=== Input material ===

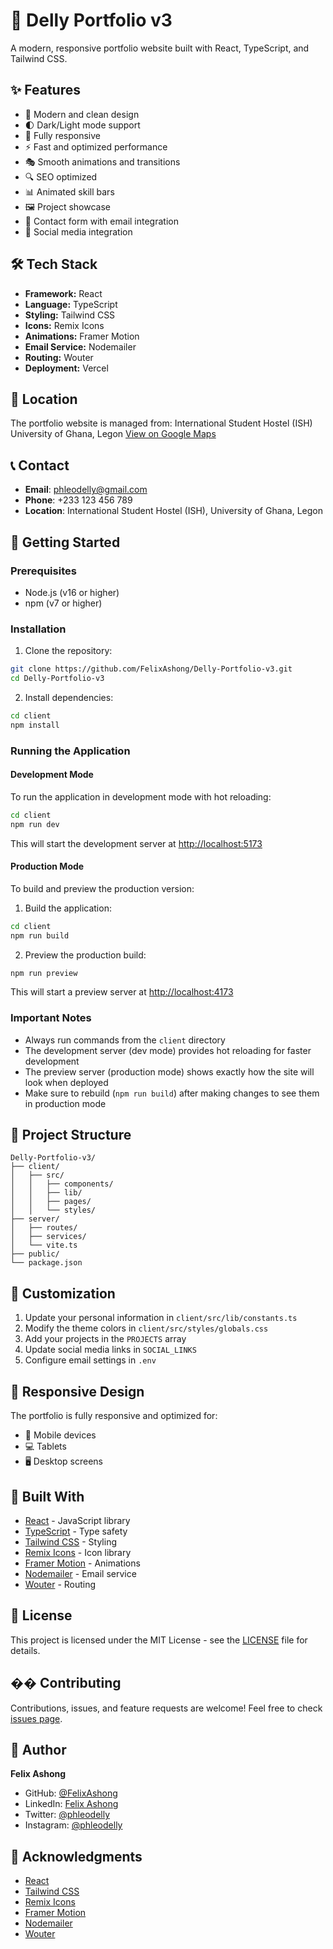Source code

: # 🚀 Delly Portfolio v3

A modern, responsive portfolio website built with React, TypeScript, and Tailwind CSS.

## ✨ Features

- 🎨 Modern and clean design
- 🌓 Dark/Light mode support
- 📱 Fully responsive
- ⚡ Fast and optimized performance
- 🎭 Smooth animations and transitions
- 🔍 SEO optimized
- 📊 Animated skill bars
- 🖼️ Project showcase
- 💬 Contact form with email integration
- 🔗 Social media integration

## 🛠️ Tech Stack

- **Framework:** React
- **Language:** TypeScript
- **Styling:** Tailwind CSS
- **Icons:** Remix Icons
- **Animations:** Framer Motion
- **Email Service:** Nodemailer
- **Routing:** Wouter
- **Deployment:** Vercel

## 📍 Location

The portfolio website is managed from:
International Student Hostel (ISH)
University of Ghana, Legon
[View on Google Maps](https://www.google.com/maps/place/International+Student+Hostel-+ISH/@5.6400274,-0.1851988,17z/data=!4m6!3m5!1s0xfdf9b7f412fb79b:0x93e65ddaa4a10497!8m2!3d5.6400274!4d-0.1851988!16s%2Fg%2F11gz88yc1)

## 📞 Contact

- **Email**: phleodelly@gmail.com
- **Phone**: +233 123 456 789
- **Location**: International Student Hostel (ISH), University of Ghana, Legon

## 🚀 Getting Started

### Prerequisites

- Node.js (v16 or higher)
- npm (v7 or higher)

### Installation

1. Clone the repository:
```bash
git clone https://github.com/FelixAshong/Delly-Portfolio-v3.git
cd Delly-Portfolio-v3
```

2. Install dependencies:
```bash
cd client
npm install
```

### Running the Application

#### Development Mode

To run the application in development mode with hot reloading:

```bash
cd client
npm run dev
```

This will start the development server at [http://localhost:5173](http://localhost:5173)

#### Production Mode

To build and preview the production version:

1. Build the application:
```bash
cd client
npm run build
```

2. Preview the production build:
```bash
npm run preview
```

This will start a preview server at [http://localhost:4173](http://localhost:4173)

### Important Notes

- Always run commands from the `client` directory
- The development server (dev mode) provides hot reloading for faster development
- The preview server (production mode) shows exactly how the site will look when deployed
- Make sure to rebuild (`npm run build`) after making changes to see them in production mode

## 📁 Project Structure

```
Delly-Portfolio-v3/
├── client/
│   ├── src/
│   │   ├── components/
│   │   ├── lib/
│   │   ├── pages/
│   │   └── styles/
├── server/
│   ├── routes/
│   ├── services/
│   └── vite.ts
├── public/
└── package.json
```

## 🎨 Customization

1. Update your personal information in `client/src/lib/constants.ts`
2. Modify the theme colors in `client/src/styles/globals.css`
3. Add your projects in the `PROJECTS` array
4. Update social media links in `SOCIAL_LINKS`
5. Configure email settings in `.env`

## 📱 Responsive Design

The portfolio is fully responsive and optimized for:
- 📱 Mobile devices
- 💻 Tablets
- 🖥️ Desktop screens

## 🔧 Built With

- [React](https://reactjs.org/) - JavaScript library
- [TypeScript](https://www.typescriptlang.org/) - Type safety
- [Tailwind CSS](https://tailwindcss.com/) - Styling
- [Remix Icons](https://remixicon.com/) - Icon library
- [Framer Motion](https://www.framer.com/motion/) - Animations
- [Nodemailer](https://nodemailer.com/) - Email service
- [Wouter](https://github.com/molefrog/wouter) - Routing

## 📄 License

This project is licensed under the MIT License - see the [LICENSE](LICENSE) file for details.

## �� Contributing

Contributions, issues, and feature requests are welcome! Feel free to check [issues page](https://github.com/FelixAshong/Delly-Portfolio-v3/issues).

## 👤 Author

**Felix Ashong**
- GitHub: [@FelixAshong](https://github.com/FelixAshong)
- LinkedIn: [Felix Ashong](https://www.linkedin.com/in/felix-ashong/)
- Twitter: [@phleodelly](https://x.com/phleodelly)
- Instagram: [@phleodelly](https://www.instagram.com/phleodelly/)

## 🙏 Acknowledgments

- [React](https://reactjs.org/)
- [Tailwind CSS](https://tailwindcss.com/)
- [Remix Icons](https://remixicon.com/)
- [Framer Motion](https://www.framer.com/motion/)
- [Nodemailer](https://nodemailer.com/)
- [Wouter](https://github.com/molefrog/wouter)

===

Prompt:
Which lines above hold the word "optimized"? Copy each of them.

Task response:
- ⚡ Fast and optimized performance
- 🔍 SEO optimized
The portfolio is fully responsive and optimized for:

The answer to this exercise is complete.